The neurological syndrome of brain death has been accepted by the medical profession as a distinct clinical entity that experienced clinicians can diagnose with an extremely high degree of certainty and usually can distinguish easily from other neurological syndromes. Brain death is defined as the irreversible cessation of all the functions of the entire brain, including the brainstem. If the brain can be viewed simplis-tically as consisting of two parts—the cerebral hemispheres (higher centers) and the brainstem (lower centers)—brain death is defined as the destruction of the entire brain, both the cerebral hemispheres and the brainstem. In contrast, in the permanent vegetative state the cerebral hemispheres are damaged extensively and permanently but the brainstem is relatively intact (Cranford, 1988).

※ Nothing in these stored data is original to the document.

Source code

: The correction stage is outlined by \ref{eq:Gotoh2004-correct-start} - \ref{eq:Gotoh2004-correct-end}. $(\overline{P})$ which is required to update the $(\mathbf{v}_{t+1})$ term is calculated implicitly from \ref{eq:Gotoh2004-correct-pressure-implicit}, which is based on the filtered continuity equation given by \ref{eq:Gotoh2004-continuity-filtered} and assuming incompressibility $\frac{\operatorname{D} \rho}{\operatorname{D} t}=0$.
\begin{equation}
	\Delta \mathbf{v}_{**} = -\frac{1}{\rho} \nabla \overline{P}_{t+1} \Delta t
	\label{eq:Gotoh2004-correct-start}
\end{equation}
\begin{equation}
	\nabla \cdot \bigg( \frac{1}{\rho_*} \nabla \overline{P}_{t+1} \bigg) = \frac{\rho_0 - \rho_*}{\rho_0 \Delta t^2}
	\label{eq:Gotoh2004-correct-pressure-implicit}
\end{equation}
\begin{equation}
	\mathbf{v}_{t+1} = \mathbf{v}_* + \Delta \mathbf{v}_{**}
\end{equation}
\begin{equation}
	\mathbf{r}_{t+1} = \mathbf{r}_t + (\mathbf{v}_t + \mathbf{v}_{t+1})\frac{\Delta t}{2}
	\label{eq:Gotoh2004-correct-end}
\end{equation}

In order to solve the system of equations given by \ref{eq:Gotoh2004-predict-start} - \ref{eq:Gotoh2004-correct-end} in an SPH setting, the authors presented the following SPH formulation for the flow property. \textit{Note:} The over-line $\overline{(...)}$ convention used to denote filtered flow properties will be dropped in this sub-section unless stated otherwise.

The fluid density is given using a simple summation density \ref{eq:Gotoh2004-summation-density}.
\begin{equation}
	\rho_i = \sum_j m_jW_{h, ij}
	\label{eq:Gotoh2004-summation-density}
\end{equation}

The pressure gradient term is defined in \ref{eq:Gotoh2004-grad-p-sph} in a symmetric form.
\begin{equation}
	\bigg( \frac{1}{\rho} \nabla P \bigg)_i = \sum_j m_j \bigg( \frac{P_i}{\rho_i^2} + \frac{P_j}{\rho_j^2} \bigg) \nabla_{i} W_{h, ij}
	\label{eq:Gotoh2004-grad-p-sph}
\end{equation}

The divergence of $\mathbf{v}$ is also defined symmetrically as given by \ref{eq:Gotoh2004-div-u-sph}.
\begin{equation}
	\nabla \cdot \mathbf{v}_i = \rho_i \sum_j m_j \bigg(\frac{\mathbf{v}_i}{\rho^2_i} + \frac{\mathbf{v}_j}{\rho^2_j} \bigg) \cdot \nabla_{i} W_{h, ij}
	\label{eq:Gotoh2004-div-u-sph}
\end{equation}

An understanding of the pathological sequence of events that leads to brain death is essential if one is to appreciate fully why brain death is a unique syndrome and why it can be differentiated readily from other neurological syndromes with a high degree of certainty. Although a variety of insults can cause the brain to die, head trauma, cardiorespiratory failure, and intracerebral hemorrhage are the most common causes. Regardless of the underlying cause, the pathological sequence is essentially the same in almost all cases. The acute massive insult to the brain causes brain swelling (cerebral edema). Because the brain is contained in an enclosed cavity, brain swelling gives rise to a massive increase in intracranial pressure. In brain death the increased intracranial pressure becomes so great that it exceeds the systolic blood pressure, thus causing a loss of blood flow to both the cerebral hemispheres and the brainstem. Whatever the primary cause of brain death, this end result of loss of blood flow results in the destruction of the entire brain. This sequence of events usually occurs within a matter of hours after the primary event, and so brain death can be diagnosed within a short period of time with an extraordinarily high degree of certainty.
The loss of both cerebral hemisphere and brainstem functions is usually clearly evident to an experienced clinician from the clinical bedside examination. The patient is in a coma, the deepest possible coma, a sleeplike state associated with a loss of all brainstem functions, such as pupillary reaction to light; gag, swallowing, and cough reflexes; eye movements in response to passive head turning (the oculocephalic response) and in response to cold caloric stimulation (oculovestibular response); and spontaneous respiratory efforts.
However, whereas respirations are completely dependent on the functioning of the brainstem, cardiac function can continue independent of brain destruction because the heart has an independent mechanism for spontaneously firing (semiautonomous functioning). With modern lifesupport systems continued cardiac and blood pressure functions can persist for hours, days, or even longer. Extremely rare cases of continued cardiovascular functions for over a year in the presence of the loss of all brain functions have been reported. The first cases of prolonged somatic survival in brain death usually occurred in the context of brain-dead pregnant women who were maintained on lifesupport systems for several months so that a viable fetus could be delivered (Wijdicks). However, the most extraordinary case of prolonged somatic survival of a patient with well-documented brain death involved a young adult age twenty-two who for eighteen years has been without any brain functions (Shewmon, 1998; Cranford, 1998; Shewmon, 2000).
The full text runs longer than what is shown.